All the axioms mentioned thus far are built into Lean so that they are valid even before the first line of code. There are three more axioms that are defined later:

\subsubsection{Quotient types}
Given a type $\alpha:\U_u$ and a relation $R:\alpha\to\alpha\to\P$, the quotient $\alpha/R$ represents the largest type with a surjection $\mk_R:\alpha\to\alpha/R$ such that two elements which are $R$-related are identified in the quotient. Formally, we have the following constants (all of which have two extra arguments for $\alpha$ and $R$):
\begin{align*}
\alpha/R&:\U_u\\
\mk_R&:\alpha\to\alpha/R\\
\sound_R&:\forall x\;y:\alpha.\;R\;x\;y\to \mk_R\;x=\mk_R\;y\\
\lift_R&:\forall\beta:\U_v.\;\forall f:\alpha\to\beta.\;(\forall x\;y:\alpha.\;R\;x\;y\to f\;x=f\;y)\to \alpha/R\to\beta\\
\lift_R&\;\beta\;f\;h\;(\mk_R\;a)\rightsquigarrow f\;a
\end{align*}
Because the last rule is a computational rule, not a constant, and Lean does not support adding computational rules to the kernel, this is a ``semi-builtin'' axiom; one has the option to disable quotient types, or to enable them and get the computational rule. Also, only $\sound_R$ is considered an axiom here, even though all four are undefined constants, because the other constants and the computational rule would all be satisfied with the definitions $\alpha/R:=\alpha$, $\mk_R\;a:=a$, $\lift_R\;f\;h:=f$. As a terminological note, the rule $\lift_R\;f\;h\;(\mk_R\;a)\rightsquigarrow f\;a$ is also referred to as an $\iota$ reduction rule.

\subsubsection{Propositional extensionality}
The axiomatics of the Calculus of Inductive Constructions (CIC) in general leave equality of types in a universe almost completely unspecified, so that most of these statements are left undecided. For example, the notation $\mu t:F.\;K$ defined here for inductive types seems to suggest that the type is determined by $F$ and $K$, but in fact in Lean you can write exactly the same inductive definition twice and get two possibly distinct (but isomorphic) types. (We could repair our construction here by marking a recursive type with an arbitrary name or number $\mu_i t:F.\;K$ so that we can make such ``mirror copy'' types.)

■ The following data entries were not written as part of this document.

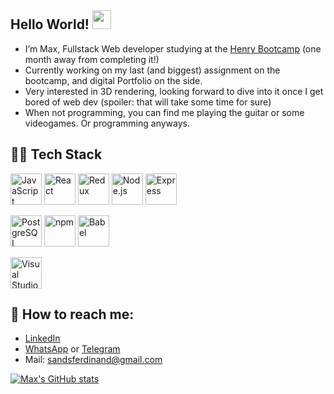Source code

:## Hello World! <img src="https://raw.githubusercontent.com/iampavangandhi/iampavangandhi/master/gifs/Hi.gif" width="30px">
- I’m Max, Fullstack Web developer studying at the [Henry Bootcamp](https://www.linkedin.com/in/maximo-fernandez-arenas-fullstack/) (one month away from completing it!)
- Currently working on my last (and biggest) assignment on the bootcamp, and digital Portfolio on the side.
- Very interested in 3D rendering, looking forward to dive into it once I get bored of web dev (spoiler: that will take some time for sure)
- When not programming, you can find me playing the guitar or some videogames. Or programming anyways.


## 👨‍💻 Tech Stack

<a href="https://developer.mozilla.org/en-US/docs/Web/JavaScript" title="JavaScript"><img src="https://github.com/get-icon/geticon/raw/master/icons/javascript.svg" alt="JavaScript" width="50px" height="50px"></a>
<a href="https://reactjs.org/" title="React"><img src="https://github.com/get-icon/geticon/raw/master/icons/react.svg" alt="React" width="50px" height="50px"></a>
<a href="https://redux.js.org/" title="Redux"><img src="https://github.com/get-icon/geticon/raw/master/icons/redux.svg" alt="Redux" width="50px" height="50px"></a>
<a href="https://nodejs.org/" title="Node.js"><img src="https://github.com/get-icon/geticon/raw/master/icons/nodejs-icon.svg" alt="Node.js" width="50px" height="50px"></a>
<a href="https://expressjs.com/" title="Express"><img src="https://github.com/get-icon/geticon/raw/master/icons/express.svg" alt="Express" width="50px" height="50px"></a>

<a href="https://www.postgresql.org/" title="PostgreSQL"><img src="https://github.com/get-icon/geticon/raw/master/icons/postgresql.svg" alt="PostgreSQL" width="50px" height="50px"></a>
<a href="https://www.npmjs.com/" title="npm"><img src="https://github.com/get-icon/geticon/raw/master/icons/npm.svg" alt="npm" width="50px" height="50px"></a>
<a href="https://babeljs.io/" title="Babel"><img src="https://github.com/get-icon/geticon/raw/master/icons/babel.svg" alt="Babel" width="50px" height="50px"></a> 

<a href="https://code.visualstudio.com/" title="Visual Studio Code"><img src="https://github.com/get-icon/geticon/raw/master/icons/visual-studio-code.svg" alt="Visual Studio Code" width="50px" height="50px"></a>



## 📧 How to reach me:
- [LinkedIn](https://www.linkedin.com/in/maximo-fernandez-arenas-fullstack/)
- [WhatsApp](https://wa.me/qr/SLVIUEZVXGJFP1) or [Telegram](https://t.me/maxfer03)
- Mail: sandsferdinand@gmail.com

[![Max's GitHub stats](https://github-readme-stats.vercel.app/api?username=maxfer03)](https://github.com/maxfer03/github-readme-stats)

<!--
**maxfer03/maxfer03** is a ✨ _special_ ✨ repository because its `README.md` (this file) appears on your GitHub profile.



Here are some ideas to get you started:

- 🔭 I’m currently working on ...
- 🌱 I’m currently learning ...
- 👯 I’m looking to collaborate on ...
- 🤔 I’m looking for help with ...
- 💬 Ask me about ...
- 📫 How to reach me: ...
- 😄 Pronouns: ...
- ⚡ Fun fact: ...
-->
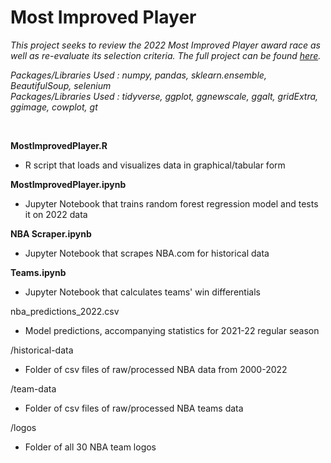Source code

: # Most Improved Player

*This project seeks to review the 2022 Most Improved Player award race as well as re-evaluate its selection criteria. The full project can be found [here](https://jeremydumalig.com/most-improved-player/).*

*Packages/Libraries Used : numpy, pandas, sklearn.ensemble, BeautifulSoup, selenium* <br>
*Packages/Libraries Used : tidyverse, ggplot, ggnewscale, ggalt, gridExtra, ggimage, cowplot, gt*

<br>

**MostlmprovedPlayer.R**
* R script that loads and visualizes data in graphical/tabular form

**MostImprovedPlayer.ipynb**
* Jupyter Notebook that trains random forest regression model and tests it on 2022 data

**NBA Scraper.ipynb**
* Jupyter Notebook that scrapes NBA.com for historical data

**Teams.ipynb**
* Jupyter Notebook that calculates teams' win differentials

nba_predictions_2022.csv
* Model predictions, accompanying statistics for 2021-22 regular season

/historical-data
* Folder of csv files of raw/processed NBA data from 2000-2022

/team-data
* Folder of csv files of raw/processed NBA teams data

/logos
* Folder of all 30 NBA team logos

However this sort of agnosticism is quite annoying to work with in practice when dealing with propositions, for which we would like to use the substitution axiom of equality to substitute equivalent propositions. To that end, the propositional extensionality axiom says that propositions that imply each other are equal:
$$\mathsf{propext}:\forall p\;q:\P.\;(p\leftrightarrow q)\to p=q$$

\subsubsection{Axiom of choice}
The axiom of choice in Lean is expressed as a global choice function, and is simply stated by saying that there is a function from proofs that $\alpha$ is nonempty to $\alpha$ itself. We need the definition of $\nonempty$ for this:
\begin{align*}
\nonempty&:=\lambda\alpha:\U_u.\;\mu t:\P.\;(\intro:\alpha\to t)\\
\mathsf{choice}&:\forall\alpha:\U_u.\;\nonempty\;\alpha\to\alpha
\end{align*}
From the axiom of choice, the law of excluded middle is derived (it is not stated as a separate axiom).